End of an era

August 8, 2010

Polish your CV. You could be the next CEO of STFC. If there is anything left to run.

Just before my holidays, I mentioned an STFC web page asking for input to the CSR discussion. This has three interesting updates. The first is a report from Science Board and PPAN. Nothing surprising or scary in this. The second  is news from Council. This is normally so dull it makes you want to chew your own foot off, but on this occasion contains news that will surprise some : the STFC CEO has made it known that he will not take up a second term, and so will leave in March 2012. Council have already set up a subgroup to establish the requirements for his successor.

I think we are way past the personal recriminations stage, so no schadenfreude please. I am tempted to open a book, but probably thats not suitable for public discussion either.

So lets look to the future ! The third update is a link to a presentation given by Director of Science Programmes, John Womersley, to the recent Astronomy Forum.  The bottom line is that BIS will have an answer by October-ish, but the trickle down to STFC won’t be clear until Nov-Dec-ish; and how STFC implements the new budget will be horribly difficult. The feedback our Head of Institute (JAP) gave us was that input is really genuinely desired by Womersley et al. There are going to be some horrible decisions, even if we successfully make the argument that STFC science is investment, and we have less than the Government average 25% cuts.  I am sure individual input will be welcome, but very likely group responses will be more effective, so start lobbying your Head of Department or research group leader.

Even if we were to reduce exploitation grants to zero, we would have a problem. We may be looking at big decisions, like pull out of ESA and do bilaterals, or pull out of CERN. Of course one worry is that negative signals will stop young people committing to the UK; this could be a distinctly non-linear effect, and one that lasts much longer than this spending review.  An interesting positive suggestion that apparently emerged from the Forum was that Fellowships should somehow be strengthened into “New Blood” lectureships. But this requires commitment from our Universities, who ain’t exactly feeling rich either …


LHC is go

March 30, 2010

LHC is seeing collisions ! Twitterers have been seeing this stuff all day, and Lord Drayson is awfully excited, but for the rest of you, here is a message from Edinburgh LHCb chum Franz Muheim with the key links :


Dear all,

Today at about 13:06 CEST the LHC has started colliding proton beams at 7 TeV. 🙂

This is the start of a new era in particle physics.

The webcast is ongoing at
http://webcast.cern.ch/lhcfirstphysics/
See the press release from the CERN Director below.

Events from ATLAS and LHCb can be viewed at
http://atlas.web.cern.ch/Atlas/public/EVTDISPLAY/events.html
http://lhcb-public.web.cern.ch/lhcb-public/en/Collaboration/LHCbEvDis.html

A happy Edinburgh PhD graduate student in the LHCb control room
http://mediaarchive.cern.ch/MediaArchive/Photo/Public/2010/1003054/1003054_32/1003054_32-A5-at-72-dpi.jpg

cheers

Franz



Scientists on tap

November 9, 2009

I have been worrying about the Professor Nutt story, for personal reasons. For those who don’t know, this business is about the science adviser fired by the Home Office for criticising the government in public. Of course the gut instinct of most of our scientist colleagues will be to side with the Prof – Science versus the Barbarians ! Man the Barricades ! I am not so sure . Its the Government’s job to govern, and the Adviser’s job to advise. I wouldn’t quite go with the classic Winston Churchill quote – scientists should be on tap, not on top – but a little humility is due. On the other hand, the current government can be a tad brutish, as we know. It all depends what Nutt actually said, which I haven’t found out.

This is on my mind because I am about to take the Kings Shilling. As of next year yours truly is becoming chair of the Astronomy Grants Panel. Early Warning. Do not expect the inside dope. Do not ask. I will still be free to talk of matters Ess-Tee-Eff-ical, but anything connected with my newly privileged position will be off limits. STFC have asked me to help them, and that is what I will do.

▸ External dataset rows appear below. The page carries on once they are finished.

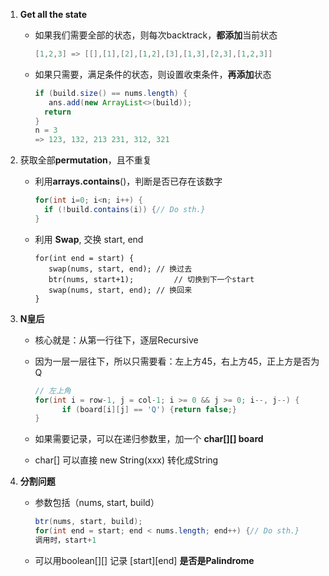 1. **Get all the state**

   - 如果我们需要全部的状态，则每次backtrack，**都添加**当前状态
     ```java
     [1,2,3] => [[],[1],[2],[1,2],[3],[1,3],[2,3],[1,2,3]]
     ```

   - 如果只需要，满足条件的状态，则设置收束条件，**再添加**状态
     ```java
     if (build.size() == nums.length) {
     	ans.add(new ArrayList<>(build));
       return
     }
     n = 3
     => 123, 132, 213 231, 312, 321
     ```

2. 获取全部**permutation**，且不重复

   - 利用**arrays.contains**()，判断是否已存在该数字
     ```java
     for(int i=0; i<n; i++) {
       if (!build.contains(i)) {// Do sth.}
     }
     ```

   - 利用 **Swap**, 交换 start, end
     ```
     for(int end = start) {
     	swap(nums, start, end);	// 换过去
     	btr(nums, start+1);			// 切换到下一个start
     	swap(nums, start, end); // 换回来
     }
     ```

3. **N皇后**

   - 核心就是：从第一行往下，逐层Recursive

   - 因为一层一层往下，所以只需要看：左上方45，右上方45，正上方是否为Q
     ```java
     // 左上角
     for(int i = row-1, j = col-1; i >= 0 && j >= 0; i--, j--) {
           if (board[i][j] == 'Q') {return false;}
     }
     ```

   - 如果需要记录，可以在递归参数里，加一个 **char[][\] board**

   - char[] 可以直接 new String(xxx) 转化成String

4. **分割问题**

   - 参数包括（nums, start, build）
     ```java
     btr(nums, start, build);
     for(int end = start; end < nums.length; end++) {// Do sth.}
     调用时，start+1
     ```

   - 可以用boolean[][\] 记录 [start\][end\] **是否是Palindrome**

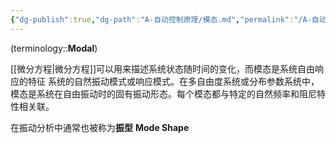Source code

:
 ```yaml
---
{"dg-publish":true,"dg-path":"A-自动控制原理/模态.md","permalink":"/A-自动控制原理/模态/","dgPassFrontmatter":true,"noteIcon":"","created":"2024-05-21T15:20:28.418+08:00","updated":"2025-04-14T11:46:34.953+08:00"}
---
```


(terminology::**Modal**)

[[微分方程\|微分方程]]可以用来描述系统状态随时间的变化，而模态是系统自由响应的特征
系统的自然振动模式或响应模式。在多自由度系统或分布参数系统中，模态是系统在自由振动时的固有振动形态。每个模态都与特定的自然频率和阻尼特性相关联。

在振动分析中通常也被称为**振型**  **Mode Shape**

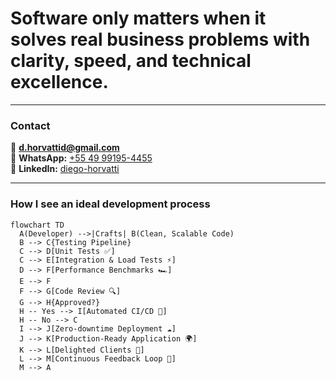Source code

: # Software only matters when it solves real business problems with clarity, speed, and technical excellence.

---

### Contact

📧 **d.horvattid@gmail.com**  
📱 **WhatsApp:** [+55 49 99195-4455](https://api.whatsapp.com/send/?phone=5549991954455)  
💼 **LinkedIn:** [diego-horvatti](https://www.linkedin.com/in/diego-horvatti)

---

### How I see an ideal development process

```mermaid
flowchart TD
  A(Developer) -->|Crafts| B(Clean, Scalable Code)
  B --> C{Testing Pipeline}
  C --> D[Unit Tests ✅]
  C --> E[Integration & Load Tests ⚡]
  D --> F[Performance Benchmarks 🏎️]
  E --> F
  F --> G[Code Review 🔍]
  G --> H{Approved?}
  H -- Yes --> I[Automated CI/CD 🚀]
  H -- No --> C
  I --> J[Zero-downtime Deployment ☁️]
  J --> K[Production-Ready Application 🌍]
  K --> L[Delighted Clients 🙌]
  L --> M[Continuous Feedback Loop 🔄]
  M --> A
```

Meanwhile, there is a renewed sensitivity to public comment in RCUK-land.  Upstairs of STFC they were very concerned about the Sunday Times story a few weeks back, that reported that STFC were seriously considering leaving CERN. The Sunday Times was able to write a somewhat alarmist story because they got a quote. This actually just stated the obvious – well, we will have to consider every option, Brian – but coming from a senior STFC staff member, whose blushes I shall spare, it sounded like a secret policy had been uncovered.  Sooo…. I understand that as a result new guidelines are being issued. Staff can freely comment on uncontentious things – like their own exciting science – but should refrain from things that might sound like a policy statement. Unless, presumably, it really is a policy statement. Quite right too. If I was in charge of RCUK I would I do much the same thing.